Do renters make good neighbors? A condo owner wants to know if she should worry that her fellow owners rent out their homes.
Q: I live in a nine unit self-managed condominium building. Over the years, the board members rented out their units. In one year, two units sold and a third unit is up for sale. I’m concerned about the direction we’re going in. The president still rents out his unit. I’m a long time resident. What do you think of the status of this situation?
Should condos permit renters?
A: There are several issues at play when considering whether condo buildings should permit owners to rent their units. We’re going to take them apart so we can focus on the cause and effect of each individual item.
Allowing renters is good for condo owners
First, having the ability to rent a condo unit that you own provides flexibility for the owner. When you own an investment, you want to be able to manage that investment for the greatest possible return.
It would be nice to think that when you buy a property you are going to live there for the entire time you own it. But, life happens. You may:
- Get a job offer elsewhere that you can’t turn down
- Have a physical disability that limits your use of the property and requires a different living situation
- Develop an illness that requires you to live somewhere else temporarily
- Get married and need more space
- Have a child that needs a different sort of school than is available in your local neighborhood
- Buy a dog that needs outdoor space
- Decide you want to plant a garden
Allowing rentals can cause problems for the condo association and building
So why don’t all buildings offer unit owners the flexibility of renting their units whenever they feel like it? Allowing rentals can complicate life for the building and homeowners association.
Condo rentals can make a building less attractive to buyers
Although the rules have been relaxed and tightened over the years, the secondary mortgage market in the U.S. requires condo buildings to maintain a certain level of owner-occupied units in order to fund mortgages for buyers purchasing in those properties. If buyers can’t get mortgages easily for a condo unit, they will look elsewhere. That can depress prices for the entire property. (Over the years, the percentage of allowable units that may be rented has fluctuated from 50 to 80 percent. Fannie Mae’s current rate of allowed rentals in a condo building is 50 percent. )

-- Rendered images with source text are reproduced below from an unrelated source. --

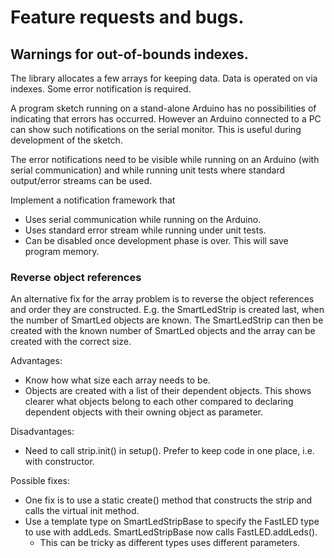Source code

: # Feature requests and bugs.

## Warnings for out-of-bounds indexes.
The library allocates a few arrays for keeping data.
Data is operated on via indexes.
Some error notification is required.

A program sketch running on a stand-alone Arduino has no possibilities
of indicating that errors has occurred.
However an Arduino connected to a PC
can show such notifications on the serial monitor.
This is useful during development of the sketch.

The error notifications need to be visible while running on
an Arduino (with serial communication) and while running unit
tests where standard output/error streams can be used.

Implement a notification framework that
* Uses serial communication while running on the Arduino.
* Uses standard error stream while running under unit tests.
* Can be disabled once development phase is over.
  This will save program memory.
  
### Reverse object references
An alternative fix for the array problem is to reverse
the object references and order they are constructed.
E.g. the SmartLedStrip is created last, when the number of
SmartLed objects are known. 
The SmartLedStrip can then be created with the known number of
SmartLed objects and the array can be created with the correct
size. 

Advantages:
* Know how what size each array needs to be.
* Objects are created with a list of their dependent objects.
  This shows clearer what objects belong to each other compared 
  to declaring dependent objects with their owning object as parameter.

Disadvantages:
* Need to call strip.init() in setup(). Prefer to keep code
  in one place, i.e. with constructor.

Possible fixes:
* One fix is to use a static create() method that constructs
  the strip and calls the virtual init method.
* Use a template type on SmartLedStripBase to specify the 
  FastLED type to use with addLeds. 
  SmartLedStripBase now calls FastLED.addLeds().
  * This can be tricky as different types uses different parameters.
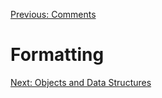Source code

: [Previous: Comments](comments.md)

# Formatting

[Next: Objects and Data Structures](objects-and-data-structures.md)
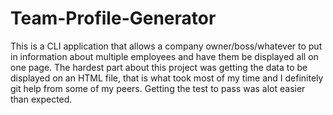 # Team-Profile-Generator

This is a CLI application that allows a company owner/boss/whatever to put in information about multiple employees and have them be displayed all on one page. The hardest part about this project was getting the data to be displayed on an HTML file, that is what took most of my time and I definitely  git help from some of my peers. Getting the test to pass was alot easier than expected.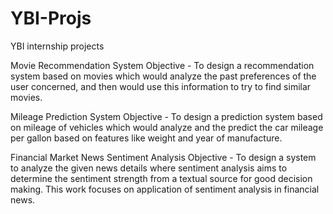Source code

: # YBI-Projs
YBI internship projects

Movie Recommendation System
Objective - To design a recommendation system based on movies which would analyze the past preferences of the user concerned, and then would use this information to try to find similar movies.

Mileage Prediction System
Objective - To design a prediction system based on mileage of vehicles which would analyze and the predict the car mileage per gallon based on features like weight and year of manufacture.

Financial Market News Sentiment Analysis
Objective - To design a system to analyze the given news details where sentiment analysis aims to determine the sentiment strength from a textual source for good decision making. This work focuses on application of sentiment analysis in financial news. 
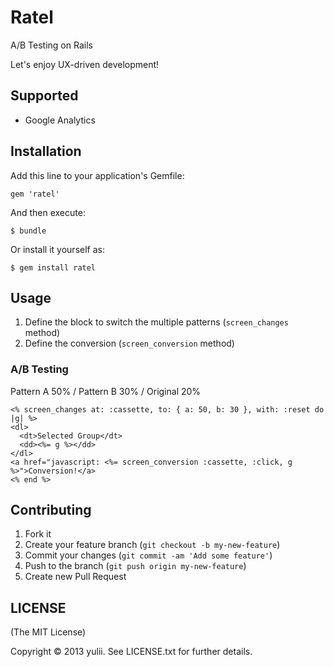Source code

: # Ratel

A/B Testing on Rails

Let's enjoy UX-driven development!

## Supported
- Google Analytics

## Installation

Add this line to your application's Gemfile:

    gem 'ratel'

And then execute:

    $ bundle

Or install it yourself as:

    $ gem install ratel

## Usage

1. Define the block to switch the multiple patterns (`screen_changes` method)
2. Define the conversion (`screen_conversion` method)

### A/B Testing
Pattern A 50% / Pattern B 30% / Original 20%

    <% screen_changes at: :cassette, to: { a: 50, b: 30 }, with: :reset do |g| %>
    <dl>
      <dt>Selected Group</dt>
      <dd><%= g %></dd>
    </dl>
    <a href="javascript: <%= screen_conversion :cassette, :click, g %>">Conversion!</a>
    <% end %>

## Contributing

1. Fork it
2. Create your feature branch (`git checkout -b my-new-feature`)
3. Commit your changes (`git commit -am 'Add some feature'`)
4. Push to the branch (`git push origin my-new-feature`)
5. Create new Pull Request

## LICENSE
(The MIT License)

Copyright © 2013 yulii. See LICENSE.txt for further details.
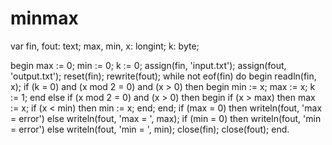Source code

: # minmax

var
    fin, fout: text;
    max, min, x: longint;
    k: byte;

begin
    max := 0;
    min := 0;
    k := 0;
    assign(fin, 'input.txt');
    assign(fout, 'output.txt');
    reset(fin);
    rewrite(fout);
    while not eof(fin) do
    begin
        readln(fin, x);
        if (k = 0) and (x mod 2 = 0) and (x > 0) then
        begin
            min := x;
            max := x;
            k := 1;
        end
        else if (x mod 2 = 0) and (x > 0) then
        begin
            if (x > max) then
                max := x;
            if (x < min) then
                min := x;
        end;
    end;
    if (max = 0) then
        writeln(fout, 'max = error')
    else
        writeln(fout, 'max = ', max);
    if (min = 0) then
        writeln(fout, 'min = error')
    else
        writeln(fout, 'min = ', min);
    close(fin);
    close(fout);
end.
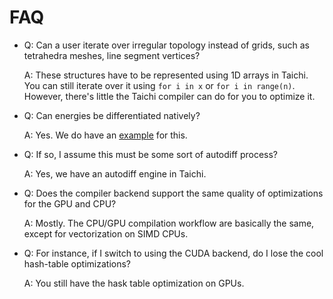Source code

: # FAQ

  - Q: Can a user iterate over irregular topology instead of grids, such as tetrahedra meshes, line segment vertices?

    A: These structures have to be represented using 1D arrays in Taichi. You can still iterate over it using `for i in x` or `for i in range(n)`.
However, there's little the Taichi compiler can do for you to optimize it.

  - Q: Can energies be differentiated natively?

    A: Yes. We do have an [example](https://github.com/yuanming-hu/taichi/blob/master/examples/mpm_lagrangian_forces.py) for this. 

  - Q: If so, I assume this must be some sort of autodiff process?

    A: Yes, we have an autodiff engine in Taichi.

  - Q: Does the compiler backend support the same quality of optimizations for the GPU and CPU?
 
    A: Mostly. The CPU/GPU compilation workflow are basically the same, except for vectorization on SIMD CPUs. 

  - Q: For instance, if I switch to using the CUDA backend, do I lose the cool hash-table optimizations? 

    A: You still have the hask table optimization on GPUs.
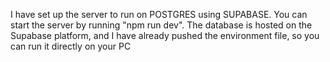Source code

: I have set up the server to run on POSTGRES using SUPABASE. You can start the server by running "npm run dev". The database is hosted on the Supabase platform, and I have already pushed the environment file, so you can run it directly on your PC
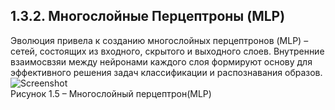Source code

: ## **1.3.2.	Многослойные Перцептроны (MLP)**

Эволюция привела к созданию многослойных перцептронов (MLP) – сетей, состоящих из входного, скрытого и выходного слоев. 
Внутренние взаимосвзяи между нейронами каждого слоя формируют основу для эффективного решения задач классификации и распознавания образов. 
![Screenshot](../main/Screenshot/MLP.png)  
Рисунок 1.5 – Многослойный перцептрон(MLP)
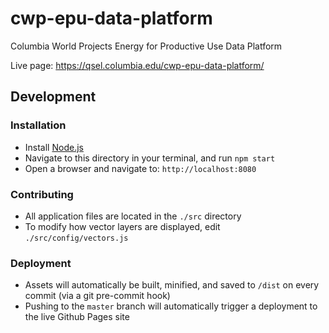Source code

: # cwp-epu-data-platform
Columbia World Projects Energy for Productive Use Data Platform

Live page: https://qsel.columbia.edu/cwp-epu-data-platform/

## Development
### Installation
- Install [Node.js](https://nodejs.org/)
- Navigate to this directory in your terminal, and run `npm start`
- Open a browser and navigate to: `http://localhost:8080`

### Contributing
- All application files are located in the `./src` directory
- To modify how vector layers are displayed, edit `./src/config/vectors.js`

### Deployment
- Assets will automatically be built, minified, and saved to `/dist` on every commit (via a git pre-commit hook)
- Pushing to the `master` branch will automatically trigger a deployment to the live Github Pages site
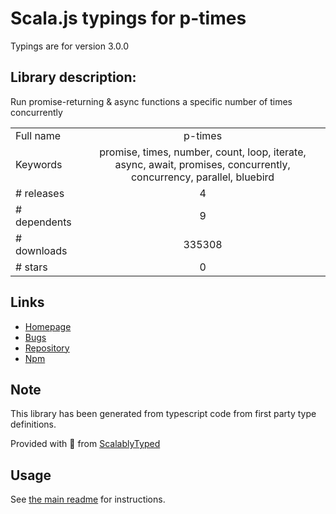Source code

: 
# Scala.js typings for p-times

Typings are for version 3.0.0

## Library description:
Run promise-returning & async functions a specific number of times concurrently

|                    |                 |
| ------------------ | :-------------: |
| Full name          | p-times |
| Keywords           | promise, times, number, count, loop, iterate, async, await, promises, concurrently, concurrency, parallel, bluebird |
| # releases         | 4 |
| # dependents       | 9 |
| # downloads        | 335308 |
| # stars            | 0 |

## Links
- [Homepage](https://github.com/sindresorhus/p-times#readme)
- [Bugs](https://github.com/sindresorhus/p-times/issues)
- [Repository](https://github.com/sindresorhus/p-times)
- [Npm](https://www.npmjs.com/package/p-times)
    


## Note
This library has been generated from typescript code from first party type definitions.

Provided with :purple_heart: from [ScalablyTyped](https://github.com/oyvindberg/ScalablyTyped)

## Usage
See [the main readme](../../readme.md) for instructions.


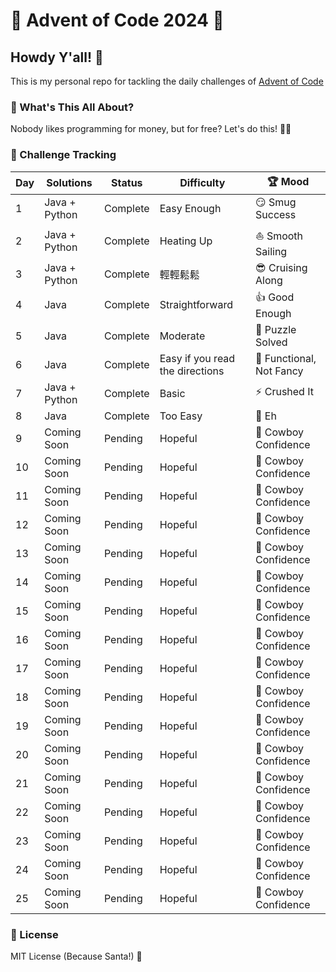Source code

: # 🎄 Advent of Code 2024 🧊

## Howdy Y'all! 🎁

This is my personal repo for tackling the daily challenges of [Advent of Code](https://adventofcode.com/2024)

### 🌟 What's This All About?

Nobody likes programming for money, but for free? Let's do this! 💸🚀

### 🧩 Challenge Tracking
| Day | Solutions     | Status        | Difficulty  | 🏆 Mood              
|-----|---------------|---------------|-------------|-----------------------
| 1   | Java + Python | Complete      | Easy Enough | 😏 Smug Success      
| 2   | Java + Python | Complete      | Heating Up  | ⛵ Smooth Sailing
| 3   | Java + Python | Complete      | 輕輕鬆鬆     | 😎 Cruising Along 
| 4   | Java          | Complete      | Straightforward  | 👍 Good Enough
| 5   | Java          | Complete      | Moderate    | 🤷 Puzzle Solved
| 6   | Java          | Complete      | Easy if you read the directions     | 🔧 Functional, Not Fancy
| 7   | Java + Python | Complete      | Basic     | ⚡ Crushed It 
| 8   | Java          | Complete      | Too Easy  | 🔧 Eh
| 9   | Coming Soon   | Pending       | Hopeful     | 🤠 Cowboy Confidence 
| 10  | Coming Soon   | Pending       | Hopeful     | 🤠 Cowboy Confidence 
| 11  | Coming Soon   | Pending       | Hopeful     | 🤠 Cowboy Confidence 
| 12  | Coming Soon   | Pending       | Hopeful     | 🤠 Cowboy Confidence 
| 13  | Coming Soon   | Pending       | Hopeful     | 🤠 Cowboy Confidence 
| 14  | Coming Soon   | Pending       | Hopeful     | 🤠 Cowboy Confidence 
| 15  | Coming Soon   | Pending       | Hopeful     | 🤠 Cowboy Confidence 
| 16  | Coming Soon   | Pending       | Hopeful     | 🤠 Cowboy Confidence 
| 17  | Coming Soon   | Pending       | Hopeful     | 🤠 Cowboy Confidence 
| 18  | Coming Soon   | Pending       | Hopeful     | 🤠 Cowboy Confidence 
| 19  | Coming Soon   | Pending       | Hopeful     | 🤠 Cowboy Confidence 
| 20  | Coming Soon   | Pending       | Hopeful     | 🤠 Cowboy Confidence 
| 21  | Coming Soon   | Pending       | Hopeful     | 🤠 Cowboy Confidence 
| 22  | Coming Soon   | Pending       | Hopeful     | 🤠 Cowboy Confidence 
| 23  | Coming Soon   | Pending       | Hopeful     | 🤠 Cowboy Confidence 
| 24  | Coming Soon   | Pending       | Hopeful     | 🤠 Cowboy Confidence 
| 25  | Coming Soon   | Pending       | Hopeful     | 🤠 Cowboy Confidence 

### 📜 License

MIT License (Because Santa!) 🎅
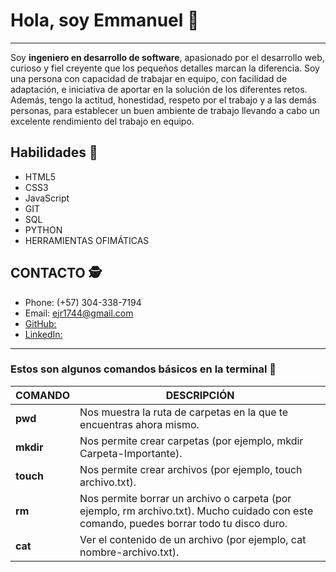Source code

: # Hola, soy Emmanuel 👋
---
Soy **ingeniero en desarrollo de software**, apasionado por el desarrollo web, curioso y fiel creyente que los pequeños detalles marcan la diferencia.
Soy una persona con capacidad de trabajar en equipo, con facilidad de adaptación, e iniciativa de aportar en la solución de los diferentes retos. 
Además, tengo la actitud, honestidad, respeto por el trabajo y a las demás personas, para establecer un buen ambiente de trabajo llevando a cabo un excelente rendimiento del trabajo en equipo.

## Habilidades 💪

- HTML5
- CSS3
- JavaScript
- GIT
- SQL
- PYTHON
- HERRAMIENTAS OFIMÁTICAS

## CONTACTO 🕵
* Phone: (+57) 304-338-7194
* Email: ejr1744@gmail.com
* [GitHub: ](https://github.com/ejr174)
* [LinkedIn: ](https://www.linkedin.com/in/ejr1744/)

---
### Estos son algunos comandos básicos en la terminal 👾

| COMANDO | DESCRIPCIÓN |
| ------ | ------ |
| **pwd** |  Nos muestra la ruta de carpetas en la que te encuentras ahora mismo. |
| **mkdir** | Nos permite crear carpetas (por ejemplo, mkdir Carpeta-Importante). |
| **touch** | Nos permite crear archivos (por ejemplo, touch archivo.txt). |
| **rm** | Nos permite borrar un archivo o carpeta (por ejemplo, rm archivo.txt). Mucho cuidado con este comando, puedes borrar todo tu disco duro. |
| **cat** | Ver el contenido de un archivo (por ejemplo, cat nombre-archivo.txt). |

Shorter tenancies mean renters may not make the best neighbors
Also, renters may be wonderful people but they don’t always make great neighbors. They may not take care of the overall property as carefully as a unit owner would, and the length of their tenancy tends to be shorter than the amount of time a unit owner lives in a home they own. Redfin reported that in 2021, the typical U.S. home changed hands every 13.2 years. According to ResidentRated, a renter satisfaction survey company, a typical renter will stay in a multi-family building for 27.5 months, or just over two years.
Many condo buildings have rules about renters
Some condo associations prohibit rentals of any sort, or offer unit owners flexibility to rent a unit for only one year. Buildings that do permit rents may require a minimum of an 18-month to 24-month lease.
Sometimes these renter rules will depend on the size of a condominium building. If you have a 500-unit high rise building, the association may not want to deal with renters coming and going on a yearly basis. That can mean a constant flow of movers using the elevator and loading dock. On the other hand, as in your nine-unit building, every time someone moves out, you might feel like you’re losing a neighbor or even a friend. And if three or four owners move, you would certainly notice the turnover, which could prove unsettling to some families.
Other than feeling unsettled, has there been anything negative about having renters in your property? The owners that moved out may have been replaced by great tenants. Sometimes you don’t know what you’ll get. If the owners sold and new owners moved in who weren’t good neighbors, would you be better off than if you had nice renters?
Condo owners have competing interests
It’s tough to make everyone happy while feeding a variety of interests, many of which are competing. As we see it, if you can achieve these three goals, the property has done a good job balancing interests: property values are increasing; you have good neighbors who take care of the property; and buyers of units in your building can get financing from lenders without having to jump through hoops.
We would, however, have concerns if the percentage of rented units is so high that lenders won’t want to lend to buyers, or tenants that move in are bad neighbors, don’t take care of common property, and make it difficult for you to live in the building. The best thing to do is be an active owner: run for the board, write smart rules and make sure all owners live up to them.